Еще интереснее двусмысленность религиозных взглядов Ибн-Эзры. Его комментарии к Танаху строго рациональны, что особенно бросается в глаза по контрасту с его эпохой, постепенно склонявшейся в сторону теологических фантазий, мистических видений и каббалистических спекуляций. Более того, последующая традиция — часто с изрядной ноткой неодобрения — отмечала сухость его комментариев и стремление избежать расширительных толкований. Сам Ибн-Эзра пишет: «Позвольте мне разъяснить принцип моих толкований: всякое предложение стоит на своей собственной основе. Если мы можем найти причину для связки разных предложений — мы должны связывать их — насколько это возможно.
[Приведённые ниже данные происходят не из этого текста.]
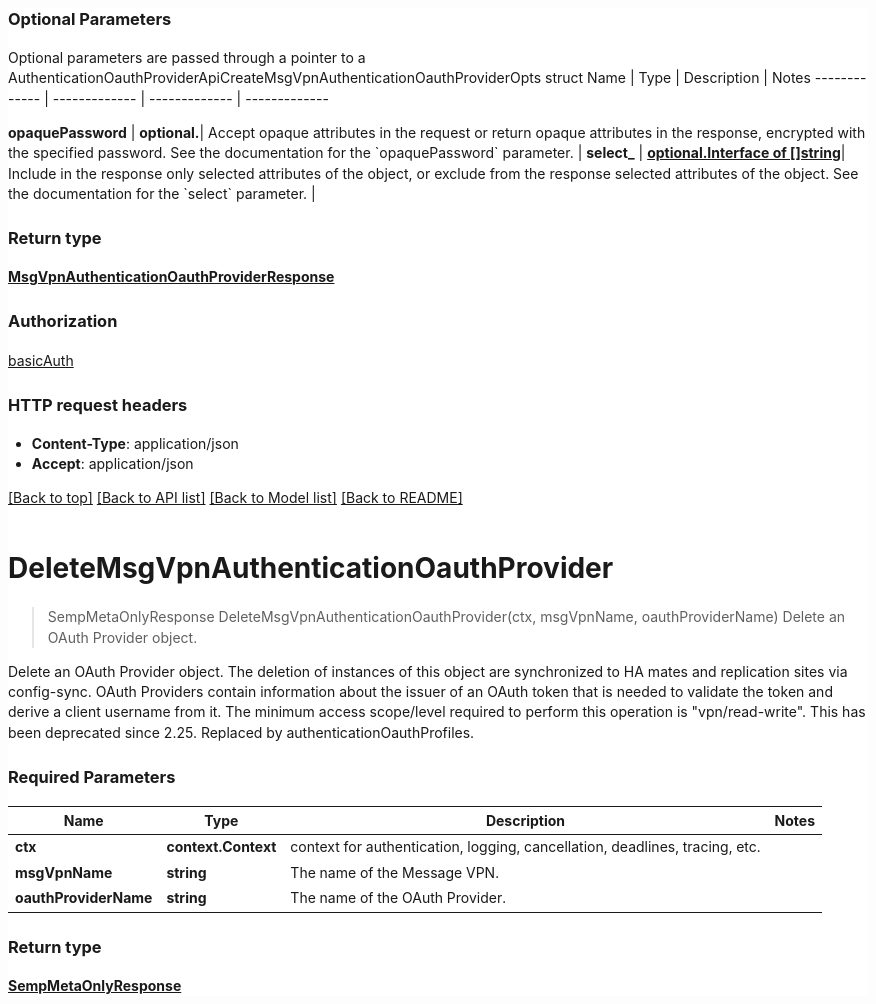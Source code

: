 ### Optional Parameters
Optional parameters are passed through a pointer to a AuthenticationOauthProviderApiCreateMsgVpnAuthenticationOauthProviderOpts struct
Name | Type | Description  | Notes
------------- | ------------- | ------------- | -------------


 **opaquePassword** | **optional.**| Accept opaque attributes in the request or return opaque attributes in the response, encrypted with the specified password. See the documentation for the &#x60;opaquePassword&#x60; parameter. | 
 **select_** | [**optional.Interface of []string**](string.md)| Include in the response only selected attributes of the object, or exclude from the response selected attributes of the object. See the documentation for the &#x60;select&#x60; parameter. | 

### Return type

[**MsgVpnAuthenticationOauthProviderResponse**](MsgVpnAuthenticationOauthProviderResponse.md)

### Authorization

[basicAuth](../README.md#basicAuth)

### HTTP request headers

 - **Content-Type**: application/json
 - **Accept**: application/json

[[Back to top]](#) [[Back to API list]](../README.md#documentation-for-api-endpoints) [[Back to Model list]](../README.md#documentation-for-models) [[Back to README]](../README.md)

# **DeleteMsgVpnAuthenticationOauthProvider**
> SempMetaOnlyResponse DeleteMsgVpnAuthenticationOauthProvider(ctx, msgVpnName, oauthProviderName)
Delete an OAuth Provider object.

Delete an OAuth Provider object. The deletion of instances of this object are synchronized to HA mates and replication sites via config-sync.  OAuth Providers contain information about the issuer of an OAuth token that is needed to validate the token and derive a client username from it.  The minimum access scope/level required to perform this operation is \"vpn/read-write\".  This has been deprecated since 2.25. Replaced by authenticationOauthProfiles.

### Required Parameters

Name | Type | Description  | Notes
------------- | ------------- | ------------- | -------------
 **ctx** | **context.Context** | context for authentication, logging, cancellation, deadlines, tracing, etc.
  **msgVpnName** | **string**| The name of the Message VPN. | 
  **oauthProviderName** | **string**| The name of the OAuth Provider. | 

### Return type

[**SempMetaOnlyResponse**](SempMetaOnlyResponse.md)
Если нет, мы должны признать, что виновата ограниченность наших знаний». И все же, несмотря на ярко выраженный рационализм, комментарии Ибн-Эзры являются каноническими. Однако те же самые комментарии через пятьсот лет после смерти Ибн-Эзры будут использованы Спинозой в «Богословско-политическом трактате», как скрытые, хотя и вполне осознанные, доказательства в пользу историчности Торы и соответственно ее небожественного происхождения. Но даже если согласиться с этим толкованием комментариев Ибн-Эзры, подобная интерпретация не способна сделать его экзегетические тексты менее религиозными. Хотя нетрудно заметить, что его вера окрашена в особые, не всегда характерные для его времени цвета. Более того, утомительный и неизобретательный в своих метафизических построениях и нравоучениях, Ибн-Эзра преображается в религиозных стихах. Но в них он больше обращается, чем объясняет, больше сомневается, чем прославляет, больше требует, чем просит. С этой неожиданной требовательностью и еще более неожиданным нахальством Ибн-Эзра напишет в своей знаменитой покаянной молитве: «Я слышал слова моего сердца — Ты же услышь их на небесах». Впрочем, в его стихах отсутствие пиетета компенсируется уверенностью, настойчивостью и подлинностью голоса: похоже, что небеса — единственное место, где он чувствует себя дома.